===== DATASET EXCERPTS

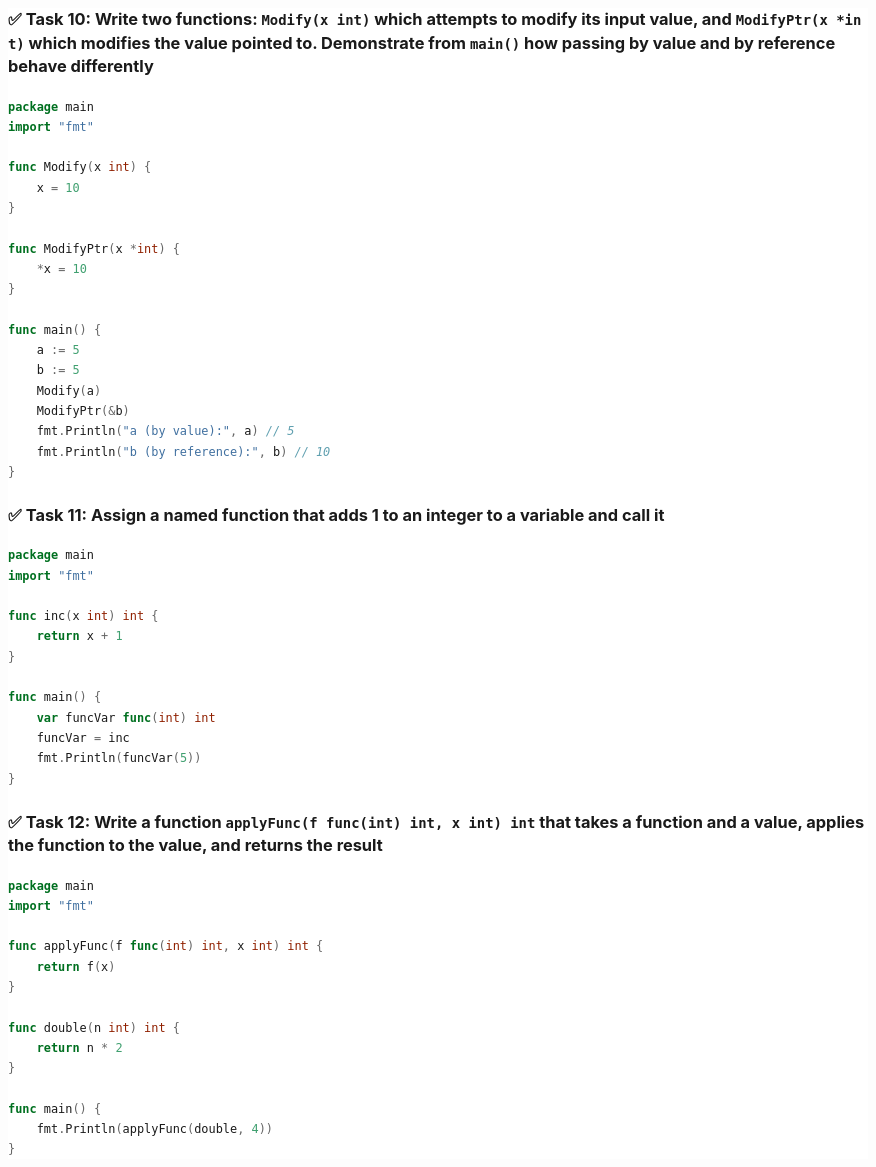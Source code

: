 ### ✅ Task 10: Write two functions: `Modify(x int)` which attempts to modify its input value, and `ModifyPtr(x *int)` which modifies the value pointed to. Demonstrate from `main()` how passing by value and by reference behave differently

```go
package main
import "fmt"

func Modify(x int) {
    x = 10
}

func ModifyPtr(x *int) {
    *x = 10
}

func main() {
    a := 5
    b := 5
    Modify(a)
    ModifyPtr(&b)
    fmt.Println("a (by value):", a) // 5
    fmt.Println("b (by reference):", b) // 10
}
```

### ✅ Task 11: Assign a named function that adds 1 to an integer to a variable and call it

```go
package main
import "fmt"

func inc(x int) int {
    return x + 1
}

func main() {
    var funcVar func(int) int
    funcVar = inc
    fmt.Println(funcVar(5))
}
```

### ✅ Task 12: Write a function `applyFunc(f func(int) int, x int) int` that takes a function and a value, applies the function to the value, and returns the result

```go
package main
import "fmt"

func applyFunc(f func(int) int, x int) int {
    return f(x)
}

func double(n int) int {
    return n * 2
}

func main() {
    fmt.Println(applyFunc(double, 4))
}
```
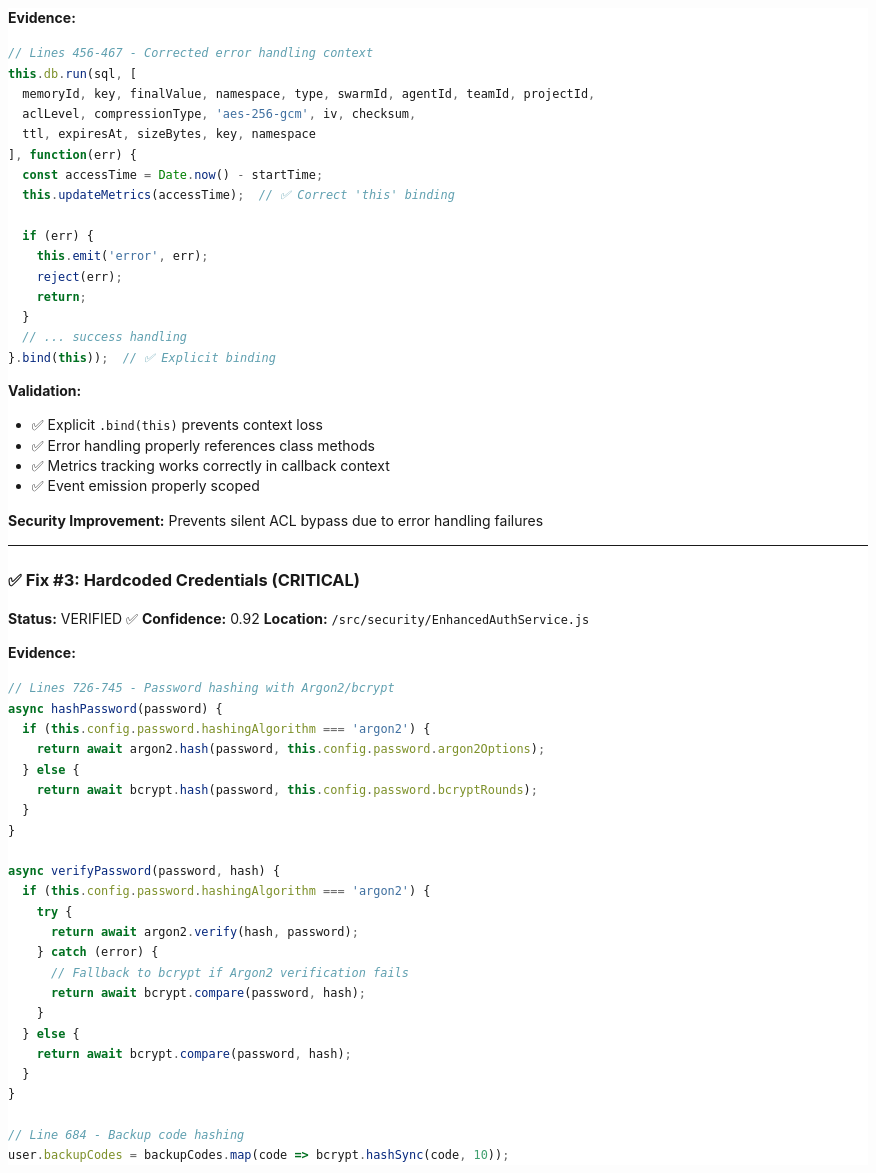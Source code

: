 **Evidence:**
```javascript
// Lines 456-467 - Corrected error handling context
this.db.run(sql, [
  memoryId, key, finalValue, namespace, type, swarmId, agentId, teamId, projectId,
  aclLevel, compressionType, 'aes-256-gcm', iv, checksum,
  ttl, expiresAt, sizeBytes, key, namespace
], function(err) {
  const accessTime = Date.now() - startTime;
  this.updateMetrics(accessTime);  // ✅ Correct 'this' binding

  if (err) {
    this.emit('error', err);
    reject(err);
    return;
  }
  // ... success handling
}.bind(this));  // ✅ Explicit binding
```

**Validation:**
- ✅ Explicit `.bind(this)` prevents context loss
- ✅ Error handling properly references class methods
- ✅ Metrics tracking works correctly in callback context
- ✅ Event emission properly scoped

**Security Improvement:** Prevents silent ACL bypass due to error handling failures

---

### ✅ Fix #3: Hardcoded Credentials (CRITICAL)
**Status:** VERIFIED ✅
**Confidence:** 0.92
**Location:** `/src/security/EnhancedAuthService.js`

**Evidence:**
```javascript
// Lines 726-745 - Password hashing with Argon2/bcrypt
async hashPassword(password) {
  if (this.config.password.hashingAlgorithm === 'argon2') {
    return await argon2.hash(password, this.config.password.argon2Options);
  } else {
    return await bcrypt.hash(password, this.config.password.bcryptRounds);
  }
}

async verifyPassword(password, hash) {
  if (this.config.password.hashingAlgorithm === 'argon2') {
    try {
      return await argon2.verify(hash, password);
    } catch (error) {
      // Fallback to bcrypt if Argon2 verification fails
      return await bcrypt.compare(password, hash);
    }
  } else {
    return await bcrypt.compare(password, hash);
  }
}

// Line 684 - Backup code hashing
user.backupCodes = backupCodes.map(code => bcrypt.hashSync(code, 10));
```
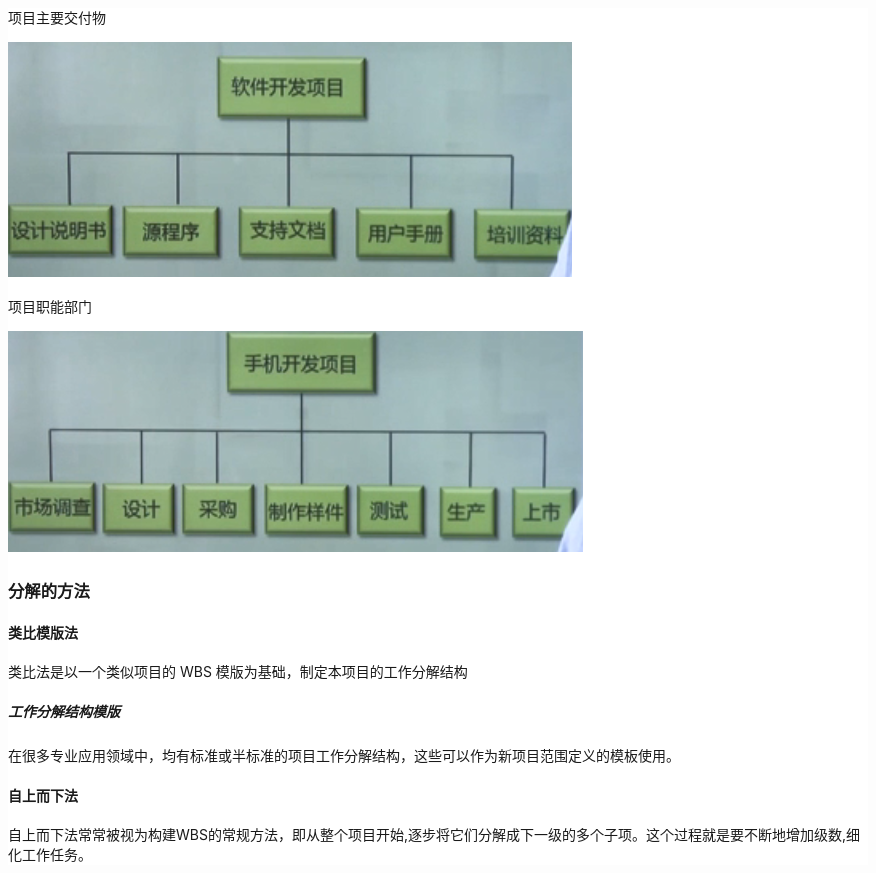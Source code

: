 

项目主要交付物



![image-20200505141751682](4.IT项目范围.assets/image-20200505141751682.png)





项目职能部门



![image-20200505141804669](4.IT项目范围.assets/image-20200505141804669.png)





### 分解的方法

#### 类比模版法

类比法是以一个类似项目的 WBS 模版为基础，制定本项目的工作分解结构



##### 工作分解结构模版

在很多专业应用领域中，均有标准或半标准的项目工作分解结构，这些可以作为新项目范围定义的模板使用。

#### 自上而下法

自上而下法常常被视为构建WBS的常规方法，即从整个项目开始,逐步将它们分解成下一级的多个子项。这个过程就是要不断地增加级数,细化工作任务。
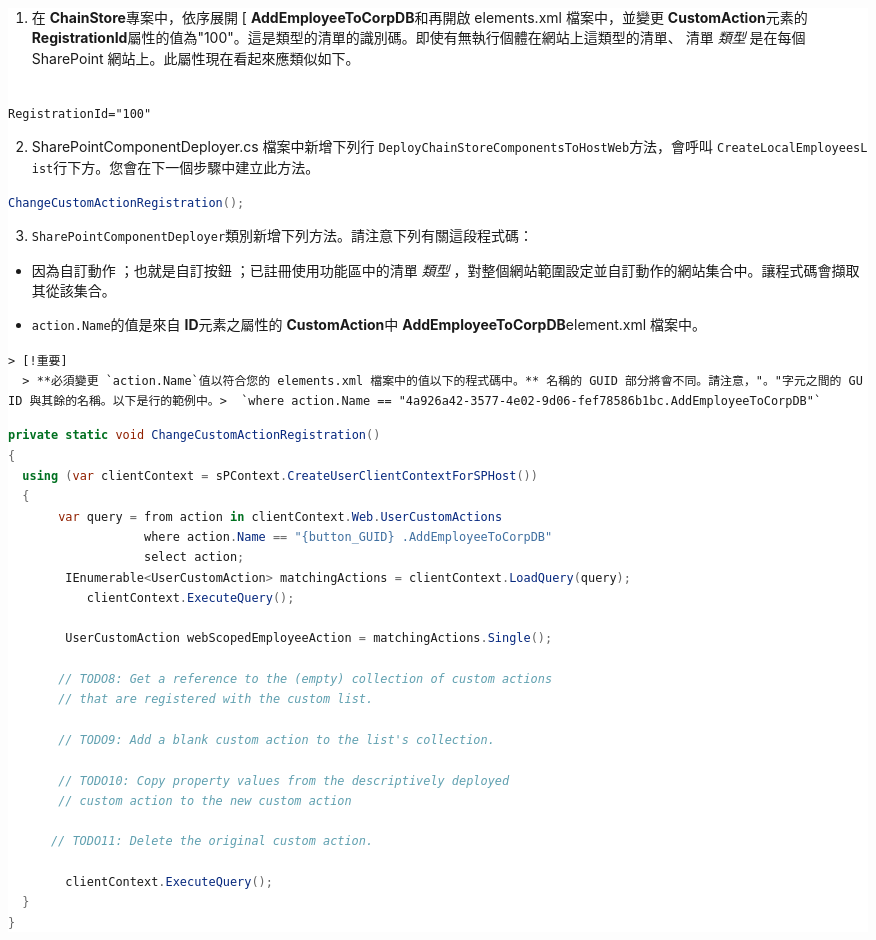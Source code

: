     
    

1. 在 **ChainStore**專案中，依序展開 [ **AddEmployeeToCorpDB**和再開啟 elements.xml 檔案中，並變更 **CustomAction**元素的 **RegistrationId**屬性的值為"100"。這是類型的清單的識別碼。即使有無執行個體在網站上這類型的清單、 清單 *類型*  是在每個 SharePoint 網站上。此屬性現在看起來應類似如下。
    
  ```XML
  
RegistrationId="100"
  ```

2. SharePointComponentDeployer.cs 檔案中新增下列行 `DeployChainStoreComponentsToHostWeb`方法，會呼叫 `CreateLocalEmployeesList`行下方。您會在下一個步驟中建立此方法。
    
  ```cs
  ChangeCustomActionRegistration();
  ```

3.  `SharePointComponentDeployer`類別新增下列方法。請注意下列有關這段程式碼：
    
  - 因為自訂動作 ；也就是自訂按鈕 ；已註冊使用功能區中的清單 *類型*  ，對整個網站範圍設定並自訂動作的網站集合中。讓程式碼會擷取其從該集合。
    
  
  -  `action.Name`的值是來自 **ID**元素之屬性的 **CustomAction**中 **AddEmployeeToCorpDB**element.xml 檔案中。
    
    > [!重要]
      > **必須變更 `action.Name`值以符合您的 elements.xml 檔案中的值以下的程式碼中。** 名稱的 GUID 部分將會不同。請注意，"。"字元之間的 GUID 與其餘的名稱。以下是行的範例中。>  `where action.Name == "4a926a42-3577-4e02-9d06-fef78586b1bc.AddEmployeeToCorpDB"`

  ```cs
  private static void ChangeCustomActionRegistration()
{
    using (var clientContext = sPContext.CreateUserClientContextForSPHost())
    {
         var query = from action in clientContext.Web.UserCustomActions
                     where action.Name == "{button_GUID} .AddEmployeeToCorpDB"
                     select action;
          IEnumerable<UserCustomAction> matchingActions = clientContext.LoadQuery(query);	       
	         clientContext.ExecuteQuery();
	
          UserCustomAction webScopedEmployeeAction = matchingActions.Single();

         // TODO8: Get a reference to the (empty) collection of custom actions 
         // that are registered with the custom list.

         // TODO9: Add a blank custom action to the list's collection.

         // TODO10: Copy property values from the descriptively deployed
         // custom action to the new custom action

        // TODO11: Delete the original custom action.         

          clientContext.ExecuteQuery();
    }
}
  ```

==========

State the count of lines above containing the string "config", and add nothing to it.

EXPECTED ANSWER: 4